— Exercise description —
Skip the images and print the listing exactly.

— Entries shown —
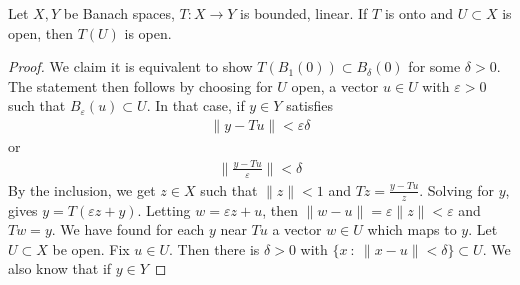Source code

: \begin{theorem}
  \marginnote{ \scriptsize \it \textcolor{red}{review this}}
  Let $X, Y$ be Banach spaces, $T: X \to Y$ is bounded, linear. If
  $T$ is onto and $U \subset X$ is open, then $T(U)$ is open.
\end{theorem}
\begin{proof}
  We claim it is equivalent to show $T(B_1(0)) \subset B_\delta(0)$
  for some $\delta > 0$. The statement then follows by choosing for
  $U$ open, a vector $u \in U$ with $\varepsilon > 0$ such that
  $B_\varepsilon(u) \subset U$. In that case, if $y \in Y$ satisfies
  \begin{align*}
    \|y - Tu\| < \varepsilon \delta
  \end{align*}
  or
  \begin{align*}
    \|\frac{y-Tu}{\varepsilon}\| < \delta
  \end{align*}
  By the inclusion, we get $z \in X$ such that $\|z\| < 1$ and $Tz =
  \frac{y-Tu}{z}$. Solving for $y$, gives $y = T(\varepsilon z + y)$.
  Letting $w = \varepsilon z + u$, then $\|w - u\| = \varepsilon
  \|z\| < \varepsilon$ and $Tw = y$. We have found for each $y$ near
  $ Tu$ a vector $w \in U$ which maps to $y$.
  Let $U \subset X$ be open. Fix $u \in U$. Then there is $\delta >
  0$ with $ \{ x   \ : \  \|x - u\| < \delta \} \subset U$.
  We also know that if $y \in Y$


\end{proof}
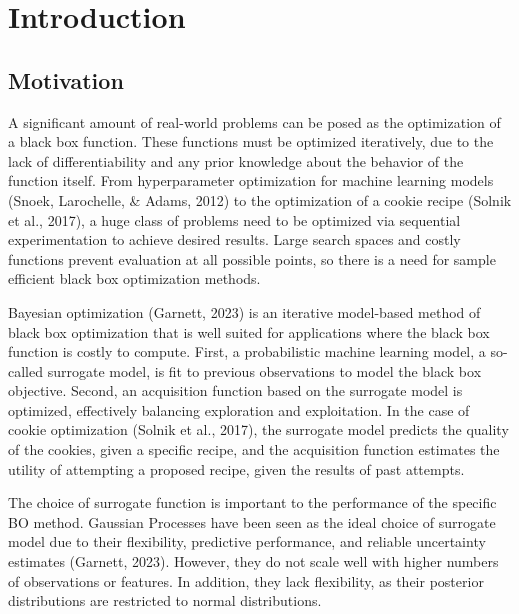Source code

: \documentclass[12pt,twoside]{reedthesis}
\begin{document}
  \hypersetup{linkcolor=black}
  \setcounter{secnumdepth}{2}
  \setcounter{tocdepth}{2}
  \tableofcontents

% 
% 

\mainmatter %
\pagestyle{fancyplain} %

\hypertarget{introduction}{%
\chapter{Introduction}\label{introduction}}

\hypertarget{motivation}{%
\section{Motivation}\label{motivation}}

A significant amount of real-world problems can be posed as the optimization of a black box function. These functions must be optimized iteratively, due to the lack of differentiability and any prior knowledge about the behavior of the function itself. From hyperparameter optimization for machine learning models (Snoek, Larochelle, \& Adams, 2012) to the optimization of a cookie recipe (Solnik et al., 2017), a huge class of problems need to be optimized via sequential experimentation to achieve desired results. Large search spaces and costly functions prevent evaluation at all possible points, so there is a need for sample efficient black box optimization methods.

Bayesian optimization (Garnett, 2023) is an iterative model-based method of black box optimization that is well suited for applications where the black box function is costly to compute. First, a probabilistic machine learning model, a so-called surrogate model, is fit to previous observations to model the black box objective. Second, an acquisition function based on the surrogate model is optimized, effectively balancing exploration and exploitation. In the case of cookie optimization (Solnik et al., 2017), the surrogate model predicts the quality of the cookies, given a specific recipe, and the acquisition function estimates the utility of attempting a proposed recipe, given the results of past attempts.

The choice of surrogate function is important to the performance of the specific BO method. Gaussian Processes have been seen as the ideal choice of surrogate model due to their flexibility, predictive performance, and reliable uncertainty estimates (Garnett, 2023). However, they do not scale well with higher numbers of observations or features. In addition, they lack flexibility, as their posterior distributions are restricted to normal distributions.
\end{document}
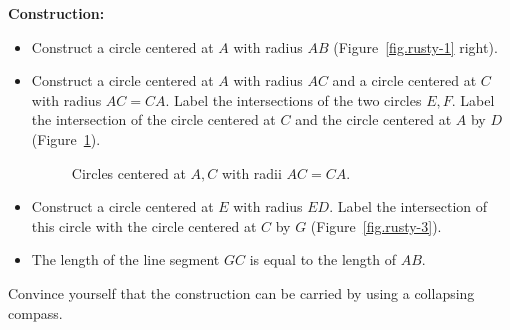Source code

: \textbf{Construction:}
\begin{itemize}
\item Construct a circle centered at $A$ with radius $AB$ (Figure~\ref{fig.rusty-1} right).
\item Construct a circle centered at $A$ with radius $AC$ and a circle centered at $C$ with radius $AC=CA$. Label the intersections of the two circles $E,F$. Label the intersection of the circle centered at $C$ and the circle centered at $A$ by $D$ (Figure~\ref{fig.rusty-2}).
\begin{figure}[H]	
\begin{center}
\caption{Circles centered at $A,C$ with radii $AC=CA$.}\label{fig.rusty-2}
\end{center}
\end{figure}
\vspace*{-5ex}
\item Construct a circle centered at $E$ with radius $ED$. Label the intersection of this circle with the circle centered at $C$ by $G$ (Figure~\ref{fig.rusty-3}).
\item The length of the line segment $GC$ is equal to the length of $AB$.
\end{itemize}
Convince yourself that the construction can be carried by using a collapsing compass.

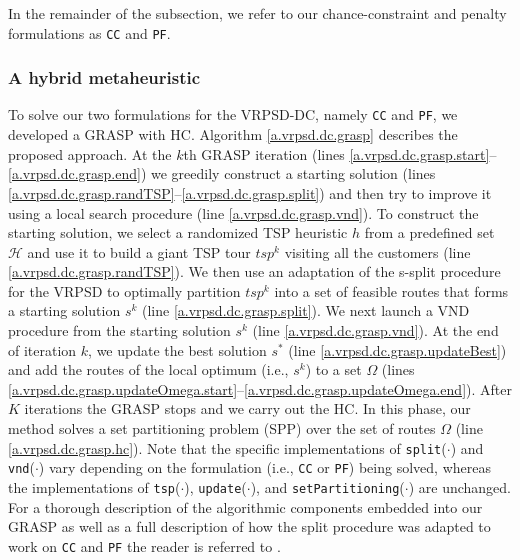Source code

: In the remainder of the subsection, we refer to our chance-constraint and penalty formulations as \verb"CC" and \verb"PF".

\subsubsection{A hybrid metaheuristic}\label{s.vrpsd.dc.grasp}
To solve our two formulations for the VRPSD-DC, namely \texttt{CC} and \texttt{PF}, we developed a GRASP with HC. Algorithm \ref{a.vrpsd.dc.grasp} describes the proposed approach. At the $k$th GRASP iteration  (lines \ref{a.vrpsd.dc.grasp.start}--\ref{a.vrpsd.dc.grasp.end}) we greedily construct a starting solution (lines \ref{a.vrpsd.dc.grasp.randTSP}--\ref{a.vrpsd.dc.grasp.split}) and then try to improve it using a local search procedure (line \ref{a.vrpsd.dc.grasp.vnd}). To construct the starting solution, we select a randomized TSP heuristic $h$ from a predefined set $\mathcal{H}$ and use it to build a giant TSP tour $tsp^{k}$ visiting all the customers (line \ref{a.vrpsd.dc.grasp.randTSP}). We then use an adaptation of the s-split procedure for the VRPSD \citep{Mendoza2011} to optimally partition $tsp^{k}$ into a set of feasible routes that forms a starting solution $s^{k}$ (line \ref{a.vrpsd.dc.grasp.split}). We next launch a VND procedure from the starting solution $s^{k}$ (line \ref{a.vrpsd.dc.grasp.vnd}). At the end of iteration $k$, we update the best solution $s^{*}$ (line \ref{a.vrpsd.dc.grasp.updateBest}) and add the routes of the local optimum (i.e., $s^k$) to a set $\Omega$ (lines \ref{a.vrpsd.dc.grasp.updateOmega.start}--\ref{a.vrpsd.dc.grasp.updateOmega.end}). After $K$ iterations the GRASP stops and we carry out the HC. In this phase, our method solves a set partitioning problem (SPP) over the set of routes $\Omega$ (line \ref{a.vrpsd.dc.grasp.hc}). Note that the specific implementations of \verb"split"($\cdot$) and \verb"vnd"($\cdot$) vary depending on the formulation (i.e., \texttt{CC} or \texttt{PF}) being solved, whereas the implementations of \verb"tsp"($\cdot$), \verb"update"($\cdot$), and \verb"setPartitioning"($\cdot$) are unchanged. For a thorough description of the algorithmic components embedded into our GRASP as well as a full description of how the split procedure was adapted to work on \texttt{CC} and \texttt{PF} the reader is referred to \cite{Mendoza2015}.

— Result for this exercise —
Source code

: \begin{theorem}
  \marginnote{ \scriptsize \it \textcolor{red}{review this}}
  Let $X, Y$ be Banach spaces, $T: X \to Y$ is bounded, linear. If
  $T$ is onto and $U \subset X$ is open, then $T(U)$ is open.
\end{theorem}
\begin{proof}
  We claim it is equivalent to show $T(B_1(0)) \subset B_\delta(0)$
  for some $\delta > 0$. The statement then follows by choosing for
  $U$ open, a vector $u \in U$ with $\varepsilon > 0$ such that
  $B_\varepsilon(u) \subset U$. In that case, if $y \in Y$ satisfies
  \begin{align*}
    \|y - Tu\| < \varepsilon \delta
  \end{align*}
  or
  \begin{align*}
    \|\frac{y-Tu}{\varepsilon}\| < \delta
  \end{align*}
  By the inclusion, we get $z \in X$ such that $\|z\| < 1$ and $Tz =
  \frac{y-Tu}{z}$. Solving for $y$, gives $y = T(\varepsilon z + y)$.
  Letting $w = \varepsilon z + u$, then $\|w - u\| = \varepsilon
  \|z\| < \varepsilon$ and $Tw = y$. We have found for each $y$ near
  $ Tu$ a vector $w \in U$ which maps to $y$.
  Let $U \subset X$ be open. Fix $u \in U$. Then there is $\delta >
  0$ with $ \{ x   \ : \  \|x - u\| < \delta \} \subset U$.
  We also know that if $y \in Y$


\end{proof}
Source code

: \documentclass[12pt,twoside]{reedthesis}
\begin{document}
  \hypersetup{linkcolor=black}
  \setcounter{secnumdepth}{2}
  \setcounter{tocdepth}{2}
  \tableofcontents

% 
% 

\mainmatter %
\pagestyle{fancyplain} %

\hypertarget{introduction}{%
\chapter{Introduction}\label{introduction}}

\hypertarget{motivation}{%
\section{Motivation}\label{motivation}}

A significant amount of real-world problems can be posed as the optimization of a black box function. These functions must be optimized iteratively, due to the lack of differentiability and any prior knowledge about the behavior of the function itself. From hyperparameter optimization for machine learning models (Snoek, Larochelle, \& Adams, 2012) to the optimization of a cookie recipe (Solnik et al., 2017), a huge class of problems need to be optimized via sequential experimentation to achieve desired results. Large search spaces and costly functions prevent evaluation at all possible points, so there is a need for sample efficient black box optimization methods.

Bayesian optimization (Garnett, 2023) is an iterative model-based method of black box optimization that is well suited for applications where the black box function is costly to compute. First, a probabilistic machine learning model, a so-called surrogate model, is fit to previous observations to model the black box objective. Second, an acquisition function based on the surrogate model is optimized, effectively balancing exploration and exploitation. In the case of cookie optimization (Solnik et al., 2017), the surrogate model predicts the quality of the cookies, given a specific recipe, and the acquisition function estimates the utility of attempting a proposed recipe, given the results of past attempts.

The choice of surrogate function is important to the performance of the specific BO method. Gaussian Processes have been seen as the ideal choice of surrogate model due to their flexibility, predictive performance, and reliable uncertainty estimates (Garnett, 2023). However, they do not scale well with higher numbers of observations or features. In addition, they lack flexibility, as their posterior distributions are restricted to normal distributions.
\end{document}
Source code

: \textbf{Construction:}
\begin{itemize}
\item Construct a circle centered at $A$ with radius $AB$ (Figure~\ref{fig.rusty-1} right).
\item Construct a circle centered at $A$ with radius $AC$ and a circle centered at $C$ with radius $AC=CA$. Label the intersections of the two circles $E,F$. Label the intersection of the circle centered at $C$ and the circle centered at $A$ by $D$ (Figure~\ref{fig.rusty-2}).
\begin{figure}[H]	
\begin{center}
\caption{Circles centered at $A,C$ with radii $AC=CA$.}\label{fig.rusty-2}
\end{center}
\end{figure}
\vspace*{-5ex}
\item Construct a circle centered at $E$ with radius $ED$. Label the intersection of this circle with the circle centered at $C$ by $G$ (Figure~\ref{fig.rusty-3}).
\item The length of the line segment $GC$ is equal to the length of $AB$.
\end{itemize}
Convince yourself that the construction can be carried by using a collapsing compass.

Source code

: In the remainder of the subsection, we refer to our chance-constraint and penalty formulations as \verb"CC" and \verb"PF".

\subsubsection{A hybrid metaheuristic}\label{s.vrpsd.dc.grasp}
To solve our two formulations for the VRPSD-DC, namely \texttt{CC} and \texttt{PF}, we developed a GRASP with HC. Algorithm \ref{a.vrpsd.dc.grasp} describes the proposed approach. At the $k$th GRASP iteration  (lines \ref{a.vrpsd.dc.grasp.start}--\ref{a.vrpsd.dc.grasp.end}) we greedily construct a starting solution (lines \ref{a.vrpsd.dc.grasp.randTSP}--\ref{a.vrpsd.dc.grasp.split}) and then try to improve it using a local search procedure (line \ref{a.vrpsd.dc.grasp.vnd}). To construct the starting solution, we select a randomized TSP heuristic $h$ from a predefined set $\mathcal{H}$ and use it to build a giant TSP tour $tsp^{k}$ visiting all the customers (line \ref{a.vrpsd.dc.grasp.randTSP}). We then use an adaptation of the s-split procedure for the VRPSD \citep{Mendoza2011} to optimally partition $tsp^{k}$ into a set of feasible routes that forms a starting solution $s^{k}$ (line \ref{a.vrpsd.dc.grasp.split}). We next launch a VND procedure from the starting solution $s^{k}$ (line \ref{a.vrpsd.dc.grasp.vnd}). At the end of iteration $k$, we update the best solution $s^{*}$ (line \ref{a.vrpsd.dc.grasp.updateBest}) and add the routes of the local optimum (i.e., $s^k$) to a set $\Omega$ (lines \ref{a.vrpsd.dc.grasp.updateOmega.start}--\ref{a.vrpsd.dc.grasp.updateOmega.end}). After $K$ iterations the GRASP stops and we carry out the HC. In this phase, our method solves a set partitioning problem (SPP) over the set of routes $\Omega$ (line \ref{a.vrpsd.dc.grasp.hc}). Note that the specific implementations of \verb"split"($\cdot$) and \verb"vnd"($\cdot$) vary depending on the formulation (i.e., \texttt{CC} or \texttt{PF}) being solved, whereas the implementations of \verb"tsp"($\cdot$), \verb"update"($\cdot$), and \verb"setPartitioning"($\cdot$) are unchanged. For a thorough description of the algorithmic components embedded into our GRASP as well as a full description of how the split procedure was adapted to work on \texttt{CC} and \texttt{PF} the reader is referred to \cite{Mendoza2015}.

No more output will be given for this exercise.